■ **Data to examine**

···

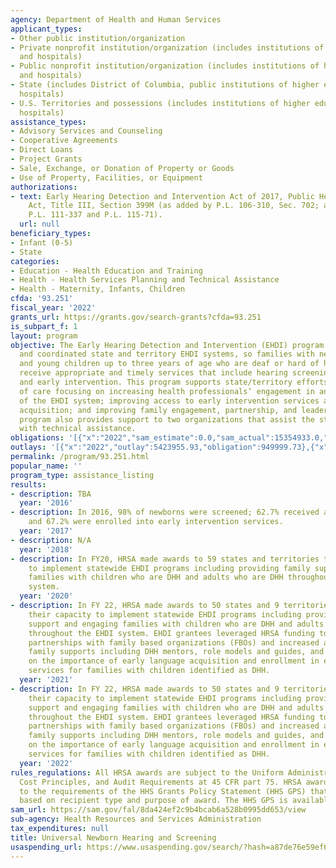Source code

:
 ```yaml
---
agency: Department of Health and Human Services
applicant_types:
- Other public institution/organization
- Private nonprofit institution/organization (includes institutions of higher education
  and hospitals)
- Public nonprofit institution/organization (includes institutions of higher education
  and hospitals)
- State (includes District of Columbia, public institutions of higher education and
  hospitals)
- U.S. Territories and possessions (includes institutions of higher education and
  hospitals)
assistance_types:
- Advisory Services and Counseling
- Cooperative Agreements
- Direct Loans
- Project Grants
- Sale, Exchange, or Donation of Property or Goods
- Use of Property, Facilities, or Equipment
authorizations:
- text: Early Hearing Detection and Intervention Act of 2017, Public Health Service
    Act, Title III, Section 399M (as added by P.L. 106-310, Sec. 702; as amended by
    P.L. 111-337 and P.L. 115-71).
  url: null
beneficiary_types:
- Infant (0-5)
- State
categories:
- Education - Health Education and Training
- Health - Health Services Planning and Technical Assistance
- Health - Maternity, Infants, Children
cfda: '93.251'
fiscal_year: '2022'
grants_url: https://grants.gov/search-grants?cfda=93.251
is_subpart_f: 1
layout: program
objective: The Early Hearing Detection and Intervention (EHDI) program supports comprehensive
  and coordinated state and territory EHDI systems, so families with newborns, infants,
  and young children up to three years of age who are deaf or hard of hearing (DHH)
  receive appropriate and timely services that include hearing screening, diagnosis,
  and early intervention. This program supports state/territory efforts to build systems
  of care focusing on increasing health professionals’ engagement in and knowledge
  of the EHDI system; improving access to early intervention services and language
  acquisition; and improving family engagement, partnership, and leadership. The EHDI
  program also provides support to two organizations that assist the states/territories
  with technical assistance.
obligations: '[{"x":"2022","sam_estimate":0.0,"sam_actual":15354933.0,"usa_spending_actual":15354930.3},{"x":"2023","sam_estimate":16681732.0,"sam_actual":0.0,"usa_spending_actual":16675296.69},{"x":"2024","sam_estimate":16364999.0,"sam_actual":0.0,"usa_spending_actual":16548205.66}]'
outlays: '[{"x":"2022","outlay":5423955.93,"obligation":949999.73},{"x":"2023","outlay":3286123.91,"obligation":919823.0},{"x":"2024","outlay":296197.6,"obligation":2589926.0}]'
permalink: /program/93.251.html
popular_name: ''
program_type: assistance_listing
results:
- description: TBA
  year: '2016'
- description: In 2016, 98% of newborns were screened; 62.7% received a diagnosis;
    and 67.2% were enrolled into early intervention services.
  year: '2017'
- description: N/A
  year: '2018'
- description: In FY20, HRSA made awards to 59 states and territories to their capacity
    to implement statewide EHDI programs including providing family supports and engaging
    families with children who are DHH and adults who are DHH throughout the EHDI
    system.
  year: '2020'
- description: In FY 22, HRSA made awards to 50 states and 9 territories to strengthen
    their capacity to implement statewide EHDI programs including providing family
    support and engaging families with children who are DHH and adults who are DHH
    throughout the EHDI system. EHDI grantees leveraged HRSA funding to establish
    partnerships with family based organizations (FBOs) and increased access to family-to
    family supports including DHH mentors, role models and guides, and educated families
    on the importance of early language acquisition and enrollment in early intervention
    services for families with children identified as DHH.
  year: '2021'
- description: In FY 22, HRSA made awards to 50 states and 9 territories to strengthen
    their capacity to implement statewide EHDI programs including providing family
    support and engaging families with children who are DHH and adults who are DHH
    throughout the EHDI system. EHDI grantees leveraged HRSA funding to establish
    partnerships with family based organizations (FBOs) and increased access to family-to
    family supports including DHH mentors, role models and guides, and educated families
    on the importance of early language acquisition and enrollment in early intervention
    services for families with children identified as DHH.
  year: '2022'
rules_regulations: All HRSA awards are subject to the Uniform Administrative Requirements,
  Cost Principles, and Audit Requirements at 45 CFR part 75. HRSA awards are subject
  to the requirements of the HHS Grants Policy Statement (HHS GPS) that are applicable
  based on recipient type and purpose of award. The HHS GPS is available at http://www.hrsa.gov/grants.
sam_url: https://sam.gov/fal/8da424ef2c9b4bcab6a528b0995dd653/view
sub-agency: Health Resources and Services Administration
tax_expenditures: null
title: Universal Newborn Hearing and Screening
usaspending_url: https://www.usaspending.gov/search/?hash=a87de76e59ef6cd6ee44dc5ff7a8c061
---
```

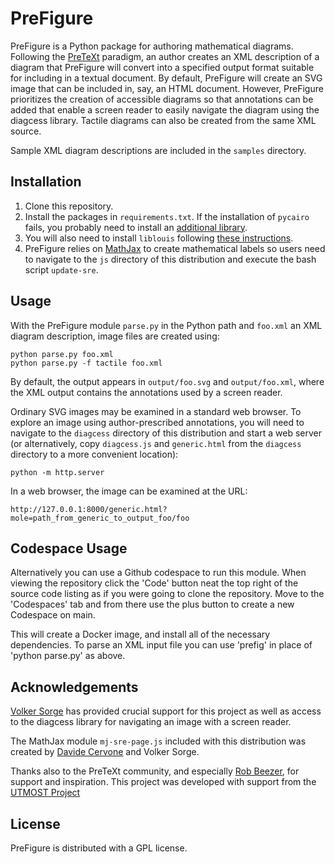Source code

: # PreFigure

PreFigure is a Python package for authoring mathematical diagrams.  Following the [PreTeXt](https://pretextbook.org/) paradigm, an author creates an XML description of a diagram that PreFigure will convert into a specified output format suitable for including in a textual document.  By default, PreFigure will create an SVG image that can be included in, say, an HTML document. However, PreFigure prioritizes the creation of accessible diagrams so that annotations can be added that enable a screen reader to easily navigate the diagram using the diagcess library.  Tactile diagrams can also be created from the same XML source.

Sample XML diagram descriptions are included in the `samples` directory.

## Installation

1. Clone this repository.
2. Install the packages in `requirements.txt`.  If the installation of `pycairo` fails, you probably need to install an [additional library](https://pycairo.readthedocs.io/en/latest/getting_started.html).
3. You will also need to install `liblouis` following [these instructions](https://liblouis.io/downloads/).
4. PreFigure relies on [MathJax](https://www.mathjax.org/) to create mathematical labels so users need to navigate to the `js` directory of this distribution and execute the bash script `update-sre`.

## Usage

With the PreFigure module `parse.py` in the Python path and `foo.xml` an XML diagram description, image files are created using:

```
python parse.py foo.xml
python parse.py -f tactile foo.xml
```
By default, the output appears in `output/foo.svg` and `output/foo.xml`, where the XML output contains the annotations used by a screen reader.

Ordinary SVG images may be examined in a standard web browser.  To explore an image using author-prescribed annotations, you will need to navigate to the `diagcess` directory of this distribution and start a web server (or alternatively, copy `diagcess.js` and `generic.html` from the `diagcess` directory to a more convenient location):

```
python -m http.server
```
In a web browser, the image can be examined at the URL:

```
http://127.0.0.1:8000/generic.html?mole=path_from_generic_to_output_foo/foo
```

## Codespace Usage

Alternatively you can use a Github codespace to run this module. When viewing
the repository click the 'Code' button neat the top right of the source code listing as if you were going to clone the repository. Move to the 'Codespaces' tab and from there use the plus button to create a new Codespace on main.

This will create a Docker image, and install all of the necessary dependencies. To parse an XML input file you can use 'prefig' in place of 'python parse.py' as above.
## Acknowledgements

[Volker Sorge](https://www.birmingham.ac.uk/staff/profiles/computer-science/academic-staff/sorge-volker) has provided crucial support for this project as well as access to the diagcess library for navigating an image with a screen reader.

The MathJax module `mj-sre-page.js` included with this distribution was created by [Davide Cervone](https://www.math.union.edu/~dpvc/) and Volker Sorge.

Thanks also to the PreTeXt community, and especially [Rob Beezer](http://buzzard.ups.edu/), for support and inspiration.  This project was developed with support from the [UTMOST Project](https://utmost.aimath.org/)

## License

PreFigure is distributed with a GPL license.
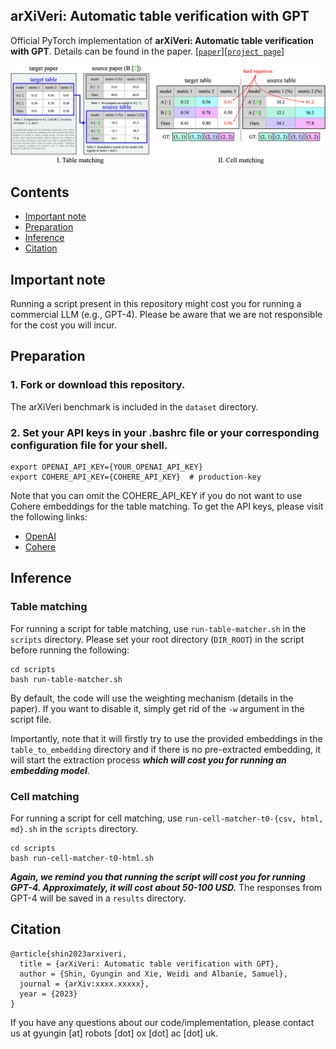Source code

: ## arXiVeri: Automatic table verification with GPT

Official PyTorch implementation of **arXiVeri: Automatic table verification with GPT**. Details can be found in the paper.
[[`paper`](http://arxiv.org/abs/2306.07968)][[`project page`](https://www.robots.ox.ac.uk/~vgg/research/arxiveri/)]

![Alt Text](project_page/assets/autotv_tasks.png)

## Contents
* [Important note](#important-note)
* [Preparation](#preparation)
* [Inference](#inference)
* [Citation](#citation)

## Important note
Running a script present in this repository might cost you for running a commercial LLM (e.g., GPT-4).
Please be aware that we are not responsible for the cost you will incur.

## Preparation
### 1. Fork or download this repository.
The arXiVeri benchmark is included in the `dataset` directory.

### 2. Set your API keys in your .bashrc file or your corresponding configuration file for your shell.
```shell
export OPENAI_API_KEY={YOUR_OPENAI_API_KEY}
export COHERE_API_KEY={COHERE_API_KEY}  # production-key
```
Note that you can omit the COHERE_API_KEY if you do not want to use Cohere embeddings for the table matching.
To get the API keys, please visit the following links:
* [OpenAI](https://openai.com/)
* [Cohere](https://cohere.com/)

## Inference
### Table matching
For running a script for table matching, use `run-table-matcher.sh` in the `scripts` directory.
Please set your root directory (`DIR_ROOT`) in the script before running the following:
```shell
cd scripts
bash run-table-matcher.sh
```

By default, the code will use the weighting mechanism (details in the paper).
If you want to disable it, simply get rid of the `-w` argument in the script file. 

Importantly, note that it will firstly try to use the provided embeddings in the `table_to_embedding` directory and if there is no pre-extracted embedding, it will start the extraction process **_which will cost you for running an embedding model_**.

### Cell matching
For running a script for cell matching, use `run-cell-matcher-t0-{csv, html, md}.sh` in the `scripts` directory.
```shell
cd scripts
bash run-cell-matcher-t0-html.sh
```
**_Again, we remind you that running the script will cost you for running GPT-4.
Approximately, it will cost about 50-100 USD._**
The responses from GPT-4 will be saved in a `results` directory.

## Citation
```
@article{shin2023arxiveri,
  title = {arXiVeri: Automatic table verification with GPT},
  author = {Shin, Gyungin and Xie, Weidi and Albanie, Samuel},
  journal = {arXiv:xxxx.xxxxx},
  year = {2023}
}
```

If you have any questions about our code/implementation, please contact us at gyungin [at] robots [dot] ox [dot] ac [dot] uk.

···

■ **What you need to do**
What is needed is an exact copy of the lines above, from the one containing "Please set your" through the one containing "By default, the code", with nothing added.

■ **Solution for this exercise**
Please set your root directory (`DIR_ROOT`) in the script before running the following:
```shell
cd scripts
bash run-table-matcher.sh
```

By default, the code will use the weighting mechanism (details in the paper).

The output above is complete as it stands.